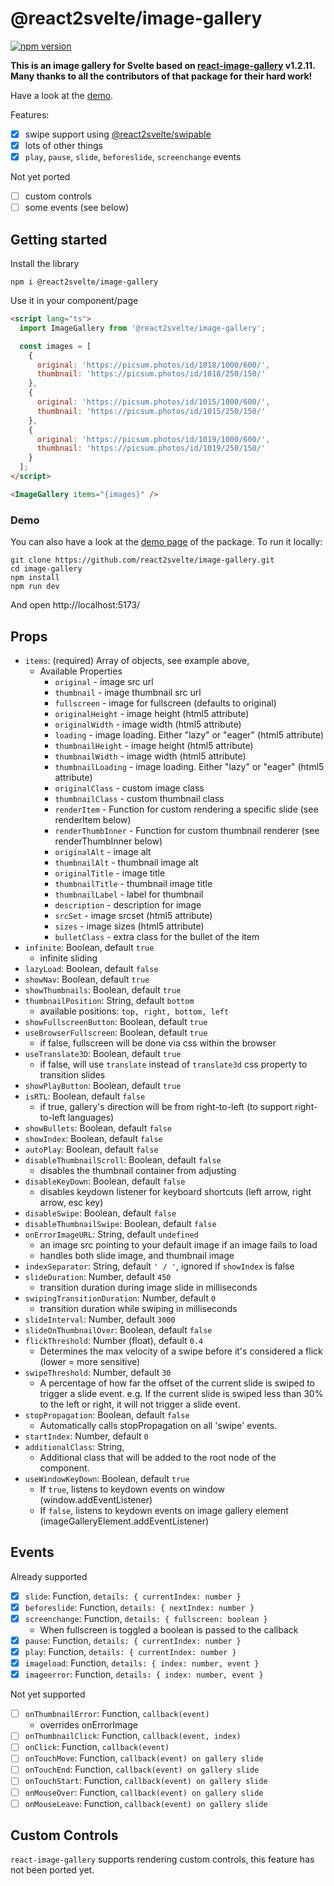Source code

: # @react2svelte/image-gallery

[![npm version](https://img.shields.io/npm/v/@react2svelte/image-gallery.svg)](https://www.npmjs.com/package/@react2svelte/image-gallery)

**This is an image gallery for Svelte based on [react-image-gallery](https://github.com/xiaolin/react-image-gallery) v1.2.11. Many thanks to all the contributors of that package for their hard work!**

Have a look at the [demo](https://react2svelte.github.io/image-gallery/).

Features:

- [x] swipe support using [@react2svelte/swipable](https://www.npmjs.com/package/@react2svelte/swipable)
- [x] lots of other things
- [x] `play`, `pause`, `slide`, `beforeslide`, `screenchange` events

Not yet ported

- [ ] custom controls
- [ ] some events (see below)

## Getting started

Install the library

```
npm i @react2svelte/image-gallery
```

Use it in your component/page

```html
<script lang="ts">
  import ImageGallery from '@react2svelte/image-gallery';

  const images = [
    {
      original: 'https://picsum.photos/id/1018/1000/600/',
      thumbnail: 'https://picsum.photos/id/1018/250/150/'
    },
    {
      original: 'https://picsum.photos/id/1015/1000/600/',
      thumbnail: 'https://picsum.photos/id/1015/250/150/'
    },
    {
      original: 'https://picsum.photos/id/1019/1000/600/',
      thumbnail: 'https://picsum.photos/id/1019/250/150/'
    }
  ];
</script>

<ImageGallery items="{images}" />
```

### Demo

You can also have a look at the [demo page](https://react2svelte.github.io/image-gallery/) of the package. To run it locally:

```
git clone https://github.com/react2svelte/image-gallery.git
cd image-gallery
npm install
npm run dev
```

And open http://localhost:5173/

## Props

- `items`: (required) Array of objects, see example above,
  - Available Properties
    - `original` - image src url
    - `thumbnail` - image thumbnail src url
    - `fullscreen` - image for fullscreen (defaults to original)
    - `originalHeight` - image height (html5 attribute)
    - `originalWidth` - image width (html5 attribute)
    - `loading` - image loading. Either "lazy" or "eager" (html5 attribute)
    - `thumbnailHeight` - image height (html5 attribute)
    - `thumbnailWidth` - image width (html5 attribute)
    - `thumbnailLoading` - image loading. Either "lazy" or "eager" (html5 attribute)
    - `originalClass` - custom image class
    - `thumbnailClass` - custom thumbnail class
    - `renderItem` - Function for custom rendering a specific slide (see renderItem below)
    - `renderThumbInner` - Function for custom thumbnail renderer (see renderThumbInner below)
    - `originalAlt` - image alt
    - `thumbnailAlt` - thumbnail image alt
    - `originalTitle` - image title
    - `thumbnailTitle` - thumbnail image title
    - `thumbnailLabel` - label for thumbnail
    - `description` - description for image
    - `srcSet` - image srcset (html5 attribute)
    - `sizes` - image sizes (html5 attribute)
    - `bulletClass` - extra class for the bullet of the item
- `infinite`: Boolean, default `true`
  - infinite sliding
- `lazyLoad`: Boolean, default `false`
- `showNav`: Boolean, default `true`
- `showThumbnails`: Boolean, default `true`
- `thumbnailPosition`: String, default `bottom`
  - available positions: `top, right, bottom, left`
- `showFullscreenButton`: Boolean, default `true`
- `useBrowserFullscreen`: Boolean, default `true`
  - if false, fullscreen will be done via css within the browser
- `useTranslate3D`: Boolean, default `true`
  - if false, will use `translate` instead of `translate3d` css property to transition slides
- `showPlayButton`: Boolean, default `true`
- `isRTL`: Boolean, default `false`
  - if true, gallery's direction will be from right-to-left (to support right-to-left languages)
- `showBullets`: Boolean, default `false`
- `showIndex`: Boolean, default `false`
- `autoPlay`: Boolean, default `false`
- `disableThumbnailScroll`: Boolean, default `false`
  - disables the thumbnail container from adjusting
- `disableKeyDown`: Boolean, default `false`
  - disables keydown listener for keyboard shortcuts (left arrow, right arrow, esc key)
- `disableSwipe`: Boolean, default `false`
- `disableThumbnailSwipe`: Boolean, default `false`
- `onErrorImageURL`: String, default `undefined`
  - an image src pointing to your default image if an image fails to load
  - handles both slide image, and thumbnail image
- `indexSeparator`: String, default `' / '`, ignored if `showIndex` is false
- `slideDuration`: Number, default `450`
  - transition duration during image slide in milliseconds
- `swipingTransitionDuration`: Number, default `0`
  - transition duration while swiping in milliseconds
- `slideInterval`: Number, default `3000`
- `slideOnThumbnailOver`: Boolean, default `false`
- `flickThreshold`: Number (float), default `0.4`
  - Determines the max velocity of a swipe before it's considered a flick (lower = more sensitive)
- `swipeThreshold`: Number, default `30`
  - A percentage of how far the offset of the current slide is swiped to trigger a slide event.
    e.g. If the current slide is swiped less than 30% to the left or right, it will not trigger a slide event.
- `stopPropagation`: Boolean, default `false`
  - Automatically calls stopPropagation on all 'swipe' events.
- `startIndex`: Number, default `0`
- `additionalClass`: String,
  - Additional class that will be added to the root node of the component.
- `useWindowKeyDown`: Boolean, default `true`
  - If `true`, listens to keydown events on window (window.addEventListener)
  - If `false`, listens to keydown events on image gallery element (imageGalleryElement.addEventListener)

## Events

Already supported

- [x] `slide`: Function, `details: { currentIndex: number }`
- [x] `beforeslide`: Function, `details: { nextIndex: number }`
- [x] `screenchange`: Function, `details: { fullscreen: boolean }`
  - When fullscreen is toggled a boolean is passed to the callback
- [x] `pause`: Function, `details: { currentIndex: number }`
- [x] `play`: Function, `details: { currentIndex: number }`
- [x] `imageload`: Function, `details: { index: number, event }`
- [x] `imageerror`: Function, `details: { index: number, event }`

Not yet supported

- [ ] `onThumbnailError`: Function, `callback(event)`
  - overrides onErrorImage
- [ ] `onThumbnailClick`: Function, `callback(event, index)`
- [ ] `onClick`: Function, `callback(event)`
- [ ] `onTouchMove`: Function, `callback(event) on gallery slide`
- [ ] `onTouchEnd`: Function, `callback(event) on gallery slide`
- [ ] `onTouchStart`: Function, `callback(event) on gallery slide`
- [ ] `onMouseOver`: Function, `callback(event) on gallery slide`
- [ ] `onMouseLeave`: Function, `callback(event) on gallery slide`

## Custom Controls

`react-image-gallery` supports rendering custom controls, this feature has not been ported yet.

· · · · ·

» **What the exercise asks**: Please return, exactly as written, the line containing "e.g. If the" and every line after it through the end of the records above, and nothing else.

» **Reply to the task**:
    e.g. If the current slide is swiped less than 30% to the left or right, it will not trigger a slide event.
- `stopPropagation`: Boolean, default `false`
  - Automatically calls stopPropagation on all 'swipe' events.
- `startIndex`: Number, default `0`
- `additionalClass`: String,
  - Additional class that will be added to the root node of the component.
- `useWindowKeyDown`: Boolean, default `true`
  - If `true`, listens to keydown events on window (window.addEventListener)
  - If `false`, listens to keydown events on image gallery element (imageGalleryElement.addEventListener)

## Events

Already supported

- [x] `slide`: Function, `details: { currentIndex: number }`
- [x] `beforeslide`: Function, `details: { nextIndex: number }`
- [x] `screenchange`: Function, `details: { fullscreen: boolean }`
  - When fullscreen is toggled a boolean is passed to the callback
- [x] `pause`: Function, `details: { currentIndex: number }`
- [x] `play`: Function, `details: { currentIndex: number }`
- [x] `imageload`: Function, `details: { index: number, event }`
- [x] `imageerror`: Function, `details: { index: number, event }`

Not yet supported

- [ ] `onThumbnailError`: Function, `callback(event)`
  - overrides onErrorImage
- [ ] `onThumbnailClick`: Function, `callback(event, index)`
- [ ] `onClick`: Function, `callback(event)`
- [ ] `onTouchMove`: Function, `callback(event) on gallery slide`
- [ ] `onTouchEnd`: Function, `callback(event) on gallery slide`
- [ ] `onTouchStart`: Function, `callback(event) on gallery slide`
- [ ] `onMouseOver`: Function, `callback(event) on gallery slide`
- [ ] `onMouseLeave`: Function, `callback(event) on gallery slide`

## Custom Controls

`react-image-gallery` supports rendering custom controls, this feature has not been ported yet.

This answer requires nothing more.